- Interactive map of Surajkund Hot Spring
- Location: Hazaribagh district, Jharkhand, India
- Coordinates: 24°08′58″N 85°38′44″E﻿ / ﻿24.14945°N 85.64545°E
- Elevation: 364 metres (1,194 ft)
- Type: Sulfur
- Temperature: Surface temp: 85 °C (185 °F) Av sub-surface temp:165 °C (329 °F)

= Surajkund hot spring =

Thermal spring

Surajkund hot spring (also called Surya Kund) is a natural hot spring in Belkapi gram panchayat of Barkatha CD block in Barhi subdivision of Hazaribagh district in the Indian state of Jharkhand.

==Geography==

===Location===
Surajkund is located at .

===Area overview===
Hazaribagh district is a plateau area and forests occupy around about 45% of the total area. It is a predominantly rural area with 92.34% of the population living in rural areas against 7.66% in the urban areas. There are many census towns in the district, as can be seen in the map alongside. Agriculture is the main occupation of the people but with the extension of coal mines, particularly in the southern part of the district, employment in coal mines is increasing. However, it has to be borne in mind that modern mining operations are highly mechanised. Four operational areas of Central Coalfields are marked on the map.
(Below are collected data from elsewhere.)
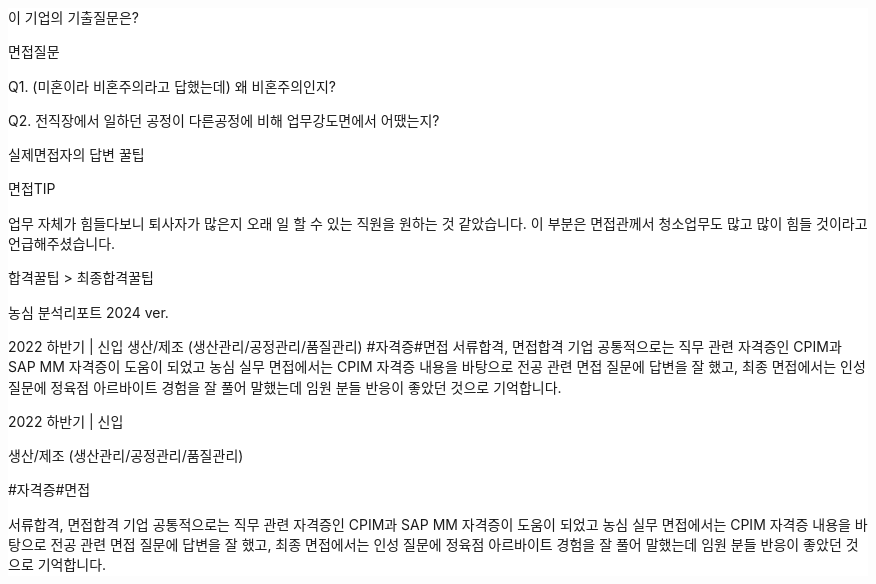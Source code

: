 이 기업의 기출질문은?

면접질문

Q1. (미혼이라 비혼주의라고 답했는데) 왜 비혼주의인지?

Q2. 전직장에서 일하던 공정이 다른공정에 비해 업무강도면에서 어땠는지?

실제면접자의 답변 꿀팁

면접TIP

업무 자체가 힘들다보니 퇴사자가 많은지 오래 일 할 수 있는 직원을 원하는 것 같았습니다. 이 부분은 면접관께서 청소업무도 많고 많이 힘들 것이라고 언급해주셨습니다.

합격꿀팁 > 최종합격꿀팁

농심 분석리포트 2024 ver.

2022 하반기 | 신입 생산/제조 (생산관리/공정관리/품질관리) #자격증#면접 
                        서류합격, 면접합격 기업 공통적으로는 직무 관련 자격증인 CPIM과 SAP MM 자격증이 도움이 되었고
농심 실무 면접에서는 CPIM 자격증 내용을 바탕으로 전공 관련 면접 질문에 답변을 잘 했고, 
최종 면접에서는 인성 질문에 정육점 아르바이트 경험을 잘 풀어 말했는데 임원 분들 반응이 좋았던 것으로 기억합니다.

2022 하반기 | 신입

생산/제조 (생산관리/공정관리/품질관리)

#자격증#면접

서류합격, 면접합격 기업 공통적으로는 직무 관련 자격증인 CPIM과 SAP MM 자격증이 도움이 되었고
농심 실무 면접에서는 CPIM 자격증 내용을 바탕으로 전공 관련 면접 질문에 답변을 잘 했고, 
최종 면접에서는 인성 질문에 정육점 아르바이트 경험을 잘 풀어 말했는데 임원 분들 반응이 좋았던 것으로 기억합니다.

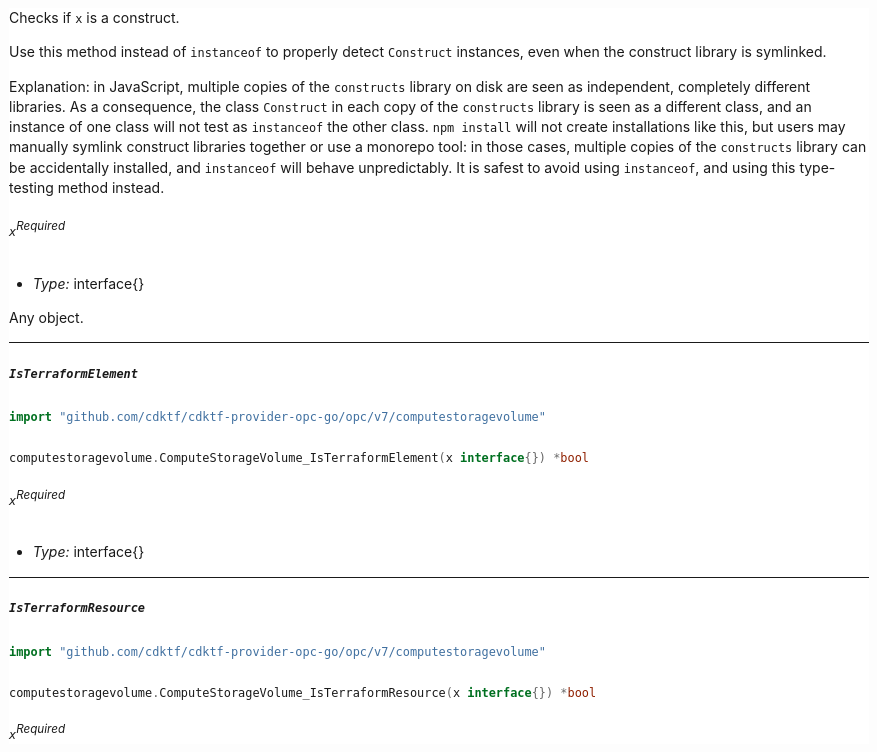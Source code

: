 Checks if `x` is a construct.

Use this method instead of `instanceof` to properly detect `Construct`
instances, even when the construct library is symlinked.

Explanation: in JavaScript, multiple copies of the `constructs` library on
disk are seen as independent, completely different libraries. As a
consequence, the class `Construct` in each copy of the `constructs` library
is seen as a different class, and an instance of one class will not test as
`instanceof` the other class. `npm install` will not create installations
like this, but users may manually symlink construct libraries together or
use a monorepo tool: in those cases, multiple copies of the `constructs`
library can be accidentally installed, and `instanceof` will behave
unpredictably. It is safest to avoid using `instanceof`, and using
this type-testing method instead.

###### `x`<sup>Required</sup> <a name="x" id="@cdktf/provider-opc.computeStorageVolume.ComputeStorageVolume.isConstruct.parameter.x"></a>

- *Type:* interface{}

Any object.

---

##### `IsTerraformElement` <a name="IsTerraformElement" id="@cdktf/provider-opc.computeStorageVolume.ComputeStorageVolume.isTerraformElement"></a>

```go
import "github.com/cdktf/cdktf-provider-opc-go/opc/v7/computestoragevolume"

computestoragevolume.ComputeStorageVolume_IsTerraformElement(x interface{}) *bool
```

###### `x`<sup>Required</sup> <a name="x" id="@cdktf/provider-opc.computeStorageVolume.ComputeStorageVolume.isTerraformElement.parameter.x"></a>

- *Type:* interface{}

---

##### `IsTerraformResource` <a name="IsTerraformResource" id="@cdktf/provider-opc.computeStorageVolume.ComputeStorageVolume.isTerraformResource"></a>

```go
import "github.com/cdktf/cdktf-provider-opc-go/opc/v7/computestoragevolume"

computestoragevolume.ComputeStorageVolume_IsTerraformResource(x interface{}) *bool
```

###### `x`<sup>Required</sup> <a name="x" id="@cdktf/provider-opc.computeStorageVolume.ComputeStorageVolume.isTerraformResource.parameter.x"></a>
All these areas are spread across partly this district and partly the neighbouring districts.

==Hot spring==
Surajkund has a hot water spring containing sulfur that allegedly has healing properties. Tourism department of Jharkhand Government has planned to set up spas, saunas, massage parlours, restaurants and convention halls here,

Surajkund hot spring is claimed to be the hottest spring in India. Surajkund hot spring has a surface temperature of 87 C and an average subsurface temperature of 165 C. According to recent assessment, India has a large potential of geothermal energy, which can be gainfully utilized for power generation; Jharkhand possesses a good share of these. Of the total recorded sites numbering 340 in India (assessed by Geothermal Education office - US), around 60 sites are in Jharkhand. Surajkund is among the most prospective sites. Other prospective sites in Jharkhand are: Tantolaya / Tantlol, in Santhal Paragana division, and Thatha / Konraha and Jarom in Palamu district.

There are five kunds or springs, namely Surya Kund, Lakshman Kund, Brahm Kund, Ram Kund, and Sita Kund. These are located in one place with water varying from very hot to cool. A Durga temple has been constructed in more recent years.

==Transport==
Surajkund is 72 km from Hazaribagh and 5 km from Barkatha on NH 19 (old NH 2) (Grand Trunk Road).